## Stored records

Segment Open

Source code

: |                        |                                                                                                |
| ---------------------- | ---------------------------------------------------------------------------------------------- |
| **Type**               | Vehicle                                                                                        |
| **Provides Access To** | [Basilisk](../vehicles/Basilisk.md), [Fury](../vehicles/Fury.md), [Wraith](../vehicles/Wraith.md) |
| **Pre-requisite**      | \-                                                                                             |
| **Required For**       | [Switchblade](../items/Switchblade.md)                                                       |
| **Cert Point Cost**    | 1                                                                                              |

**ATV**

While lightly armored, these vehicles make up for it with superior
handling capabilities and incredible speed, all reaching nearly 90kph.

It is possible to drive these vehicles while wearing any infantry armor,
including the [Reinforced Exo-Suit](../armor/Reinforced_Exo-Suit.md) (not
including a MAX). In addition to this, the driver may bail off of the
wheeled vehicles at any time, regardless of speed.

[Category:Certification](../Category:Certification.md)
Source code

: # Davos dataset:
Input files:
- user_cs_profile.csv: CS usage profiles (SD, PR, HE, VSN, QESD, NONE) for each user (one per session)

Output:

Segment Closed

## What is being asked
From the line containing "It is possible" down to the last line, reproduce the records exactly. Include both ends.

## Worked solution
It is possible to drive these vehicles while wearing any infantry armor,
including the [Reinforced Exo-Suit](../armor/Reinforced_Exo-Suit.md) (not
including a MAX). In addition to this, the driver may bail off of the
wheeled vehicles at any time, regardless of speed.

[Category:Certification](../Category:Certification.md)
Source code

: # Davos dataset:
Input files:
- user_cs_profile.csv: CS usage profiles (SD, PR, HE, VSN, QESD, NONE) for each user (one per session)

Output:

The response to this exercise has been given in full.